It is most remarkable that,  although the Pharisees undoubtedly were actuated by a burning hatred against Jesus,  and were even so eager for His death as to be willing to co-operate with the aristocratic and priestly Sadducees - yet,  from the moment that the plot for His arrest and condemnation had been matured,  the Pharisees took so little part in it that their name is not once directly mentioned in any event connected with the arrest,  the trial,  the derisions,  and the crucifixion.  The Pharisees,  as such,  disappear;  the chief priests and elders take their place. 
It is,  indeed,  doubtful whether any of the more distinguished Pharisees were members of the degraded  "simulacrum"  of  authority that in those bad days still arrogated to itself the title of  a Sanhedrin.  If we may believe not a few of  the indications of  the Talmud,  that Sanhedrin was little better than a close,  irreligious,  unpatriotic confederacy of  monopolizing and time-serving priests  (the Boethusism, the Kamhits, the Phabis,  the family of Hanan,  mostly of  non-Palestinian origin)  who were supported by the government,  but detested by the people,  and of whom this bad conspirator was the very life and soul.
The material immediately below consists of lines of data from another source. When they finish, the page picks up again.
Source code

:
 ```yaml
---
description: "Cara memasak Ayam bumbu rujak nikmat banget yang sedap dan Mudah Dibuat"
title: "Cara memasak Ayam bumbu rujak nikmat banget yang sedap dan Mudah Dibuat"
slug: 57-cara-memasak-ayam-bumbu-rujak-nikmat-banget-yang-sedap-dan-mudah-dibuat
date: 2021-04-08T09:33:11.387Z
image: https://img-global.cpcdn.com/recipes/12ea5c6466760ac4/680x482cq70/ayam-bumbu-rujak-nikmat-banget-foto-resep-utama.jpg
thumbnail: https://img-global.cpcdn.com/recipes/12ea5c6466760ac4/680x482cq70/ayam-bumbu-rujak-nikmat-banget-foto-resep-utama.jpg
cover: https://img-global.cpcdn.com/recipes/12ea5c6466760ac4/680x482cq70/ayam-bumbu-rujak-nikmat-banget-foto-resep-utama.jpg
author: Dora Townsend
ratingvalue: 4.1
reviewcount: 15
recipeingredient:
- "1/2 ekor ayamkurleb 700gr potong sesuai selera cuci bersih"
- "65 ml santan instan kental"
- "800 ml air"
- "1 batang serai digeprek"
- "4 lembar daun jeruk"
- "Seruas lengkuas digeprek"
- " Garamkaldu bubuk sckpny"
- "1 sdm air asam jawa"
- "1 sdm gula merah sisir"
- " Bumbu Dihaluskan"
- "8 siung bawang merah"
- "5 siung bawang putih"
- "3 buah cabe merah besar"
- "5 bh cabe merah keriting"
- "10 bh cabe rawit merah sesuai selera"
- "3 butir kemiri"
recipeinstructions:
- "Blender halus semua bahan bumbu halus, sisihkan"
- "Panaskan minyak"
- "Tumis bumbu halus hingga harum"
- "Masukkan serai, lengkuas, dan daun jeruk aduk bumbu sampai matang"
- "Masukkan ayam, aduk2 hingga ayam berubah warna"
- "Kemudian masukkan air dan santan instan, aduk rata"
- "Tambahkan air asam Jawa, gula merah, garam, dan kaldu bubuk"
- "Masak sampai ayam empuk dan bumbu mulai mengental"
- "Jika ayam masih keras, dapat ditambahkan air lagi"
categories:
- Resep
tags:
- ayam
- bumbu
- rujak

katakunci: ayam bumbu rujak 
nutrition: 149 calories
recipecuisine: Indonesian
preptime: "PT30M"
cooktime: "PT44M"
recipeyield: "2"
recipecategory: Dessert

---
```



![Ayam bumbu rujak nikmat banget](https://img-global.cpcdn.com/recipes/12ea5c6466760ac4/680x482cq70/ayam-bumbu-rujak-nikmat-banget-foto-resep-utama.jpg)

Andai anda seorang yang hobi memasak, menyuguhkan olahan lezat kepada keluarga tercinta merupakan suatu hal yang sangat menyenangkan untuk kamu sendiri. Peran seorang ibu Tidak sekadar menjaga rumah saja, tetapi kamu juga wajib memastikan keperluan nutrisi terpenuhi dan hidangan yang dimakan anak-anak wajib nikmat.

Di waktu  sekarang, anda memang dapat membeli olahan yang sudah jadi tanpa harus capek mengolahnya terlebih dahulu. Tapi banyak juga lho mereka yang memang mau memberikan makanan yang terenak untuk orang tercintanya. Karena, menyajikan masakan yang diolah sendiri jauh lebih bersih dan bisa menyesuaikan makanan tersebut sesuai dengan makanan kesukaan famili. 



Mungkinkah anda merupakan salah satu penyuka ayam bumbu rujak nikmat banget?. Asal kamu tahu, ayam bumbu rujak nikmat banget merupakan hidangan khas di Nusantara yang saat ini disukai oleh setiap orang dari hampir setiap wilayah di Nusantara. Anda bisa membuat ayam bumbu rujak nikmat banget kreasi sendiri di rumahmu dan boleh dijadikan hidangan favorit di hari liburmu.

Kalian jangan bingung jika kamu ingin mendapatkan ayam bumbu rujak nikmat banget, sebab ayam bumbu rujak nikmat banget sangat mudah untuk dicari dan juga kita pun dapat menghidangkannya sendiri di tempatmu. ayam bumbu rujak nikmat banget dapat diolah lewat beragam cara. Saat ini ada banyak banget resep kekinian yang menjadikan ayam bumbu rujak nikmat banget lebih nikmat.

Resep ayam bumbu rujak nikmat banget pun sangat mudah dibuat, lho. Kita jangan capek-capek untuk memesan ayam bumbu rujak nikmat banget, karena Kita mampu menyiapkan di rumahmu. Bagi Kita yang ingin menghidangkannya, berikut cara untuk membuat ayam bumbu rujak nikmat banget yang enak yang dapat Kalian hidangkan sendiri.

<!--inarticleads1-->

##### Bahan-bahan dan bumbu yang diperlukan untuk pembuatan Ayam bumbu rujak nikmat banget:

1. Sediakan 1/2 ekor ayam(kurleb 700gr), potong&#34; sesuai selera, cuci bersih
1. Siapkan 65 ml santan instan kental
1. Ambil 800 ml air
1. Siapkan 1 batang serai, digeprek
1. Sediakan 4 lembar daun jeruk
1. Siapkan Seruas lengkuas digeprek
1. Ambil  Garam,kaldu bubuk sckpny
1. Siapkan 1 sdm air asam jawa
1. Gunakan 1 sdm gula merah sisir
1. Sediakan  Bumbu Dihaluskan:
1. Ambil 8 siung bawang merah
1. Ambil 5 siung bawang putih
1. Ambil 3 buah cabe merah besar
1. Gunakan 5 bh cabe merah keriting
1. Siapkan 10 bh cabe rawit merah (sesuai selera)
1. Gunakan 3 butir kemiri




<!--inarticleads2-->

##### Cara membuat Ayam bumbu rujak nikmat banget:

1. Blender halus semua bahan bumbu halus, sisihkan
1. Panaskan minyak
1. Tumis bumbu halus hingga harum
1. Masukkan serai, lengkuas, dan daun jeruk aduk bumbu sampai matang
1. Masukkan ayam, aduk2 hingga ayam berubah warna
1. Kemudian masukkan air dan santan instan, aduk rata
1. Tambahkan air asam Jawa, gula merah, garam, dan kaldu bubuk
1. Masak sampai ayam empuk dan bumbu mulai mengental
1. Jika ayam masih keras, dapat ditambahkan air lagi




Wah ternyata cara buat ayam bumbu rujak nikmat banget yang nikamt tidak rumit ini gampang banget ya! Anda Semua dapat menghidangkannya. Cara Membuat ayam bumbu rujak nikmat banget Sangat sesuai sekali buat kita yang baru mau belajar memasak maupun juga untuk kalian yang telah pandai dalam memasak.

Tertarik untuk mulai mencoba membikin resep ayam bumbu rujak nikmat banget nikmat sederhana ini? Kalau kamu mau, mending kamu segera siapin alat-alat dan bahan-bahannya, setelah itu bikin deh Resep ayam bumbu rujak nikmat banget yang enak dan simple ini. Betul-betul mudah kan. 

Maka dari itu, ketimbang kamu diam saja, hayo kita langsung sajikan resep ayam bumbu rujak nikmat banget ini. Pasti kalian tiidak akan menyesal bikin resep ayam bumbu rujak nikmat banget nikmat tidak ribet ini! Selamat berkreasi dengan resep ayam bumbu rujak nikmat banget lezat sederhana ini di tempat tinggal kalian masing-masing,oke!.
Simon Peter followed Jesus

This is included in the section: Peter's Denial of Christ

The high priest . . . asked Jesus

Annas is apparently meant.

This was not a trial,  for the Sanhedrin had not been assembled;  rather it was a hearing to get evidence to submit to that body when it was convened a few hours later.

The inquiry touched Jesus' disciples and doctrine.  It is not clear that Annas had in mind to prosecute the disciples. More likely he hoped to get a confession that these men were being prepared for revolutionary activity.  Jesus ignored the matter.  So far as his teaching was concerned,  he denied having given secret instruction that might be construed as plotting against the authorities.  He had taught openly,  in public places such as the synagogue and temple.  His teaching was not subversive.

Why do you ask me?

Jesus implied that the procedure was illegal.
There were no witnesses.
He was being made to implicate himself by his testimony.

One of the attending officers  (others were in the courtyard)  thought the answer impudent and struck Jesus to make him more docile in his attitude toward the high priest.  When Christ pointed out the injustice involved,  neither the officer nor Annas could make a defense of the procedure.  There was nothing to do but to send the captive to Caiaphas.
(from The Wycliffe Bible Commentary, Electronic Database. Copyright (c) 1962 by Moody Press)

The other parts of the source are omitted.